虹色のラブレター
それから長かった冬も終わりに近づき、季節は春を迎えようとしていた。
僕の生活は相変わらずだった。
僕は千鶴が居なくなったあの日から、何も変わっていなかった。
足早に流れる時間のスピードに自分だけ置いていかれているような気がした。
この頃くらいから、僕は自分の気持ちにそろそろ限界を感じ始めていた。
いつまでももう二度と会えない人を追いかけている、未練たらしい自分に嫌気がさし始めていたのだ。

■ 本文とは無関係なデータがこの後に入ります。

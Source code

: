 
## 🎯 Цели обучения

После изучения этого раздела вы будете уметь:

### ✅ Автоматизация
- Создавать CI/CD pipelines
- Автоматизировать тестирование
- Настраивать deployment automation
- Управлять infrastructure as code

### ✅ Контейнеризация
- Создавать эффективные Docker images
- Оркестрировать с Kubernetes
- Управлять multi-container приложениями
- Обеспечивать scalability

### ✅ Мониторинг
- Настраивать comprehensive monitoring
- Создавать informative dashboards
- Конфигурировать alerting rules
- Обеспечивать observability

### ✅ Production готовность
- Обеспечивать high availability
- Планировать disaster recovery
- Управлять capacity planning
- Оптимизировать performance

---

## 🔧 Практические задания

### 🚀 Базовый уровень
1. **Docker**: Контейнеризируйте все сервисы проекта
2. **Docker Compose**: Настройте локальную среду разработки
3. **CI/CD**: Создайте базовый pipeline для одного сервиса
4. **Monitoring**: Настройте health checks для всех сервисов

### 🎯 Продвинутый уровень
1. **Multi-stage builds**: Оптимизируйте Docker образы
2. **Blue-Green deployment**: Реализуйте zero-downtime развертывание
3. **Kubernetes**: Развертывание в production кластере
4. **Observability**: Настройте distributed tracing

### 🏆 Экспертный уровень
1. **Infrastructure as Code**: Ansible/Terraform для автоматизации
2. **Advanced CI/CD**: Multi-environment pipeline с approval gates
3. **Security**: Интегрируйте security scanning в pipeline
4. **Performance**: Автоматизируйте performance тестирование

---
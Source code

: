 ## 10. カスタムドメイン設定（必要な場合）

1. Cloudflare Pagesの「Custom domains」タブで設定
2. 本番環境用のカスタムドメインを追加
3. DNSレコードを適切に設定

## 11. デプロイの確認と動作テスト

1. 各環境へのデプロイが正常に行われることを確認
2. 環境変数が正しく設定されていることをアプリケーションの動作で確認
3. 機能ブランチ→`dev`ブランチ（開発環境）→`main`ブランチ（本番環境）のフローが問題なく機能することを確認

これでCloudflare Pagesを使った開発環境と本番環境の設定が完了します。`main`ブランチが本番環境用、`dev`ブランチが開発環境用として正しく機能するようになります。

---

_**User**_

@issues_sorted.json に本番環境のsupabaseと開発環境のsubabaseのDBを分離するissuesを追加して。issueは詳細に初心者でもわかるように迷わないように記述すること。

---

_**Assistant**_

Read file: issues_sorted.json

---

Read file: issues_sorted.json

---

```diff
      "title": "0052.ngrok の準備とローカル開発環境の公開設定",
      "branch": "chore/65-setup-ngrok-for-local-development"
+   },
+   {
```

諦めようと思うと、何もかもがもうどうでもよくなった。
千鶴は僕との一夜だけの思い出を残して居なくなった。
彼女にとっての、僕の存在なんてそんなものだった。
僕が彼女に抱いた感情……千鶴の中にはそんな感情なんて全くなかった。
だけど、それは当然、納得の出来ることだった。
だって、千鶴には彼氏がいたのだから……。
でも、僕は少なくとも千鶴の友達だと思っていた。
なぜなら、彼女は一度もそれを否定したことがなかったから。
だから、僕は何も言わずに居なくなった千鶴のことを心の片隅でずっと待っていた。
友達ならば「さようなら」を言わずに居なくなることはないはずだったから……。
でも、それは僕の大きな勘違いだった。
実際、千鶴からの連絡はもう半年以上なかった。
つまり、彼女の中での僕の存在は友達でもなかったということなのだ。
そんなある日、僕のポケベルに美貴からの連絡が入った。
彼女はいつになく真剣な口調で「会いたい」と言ってきた。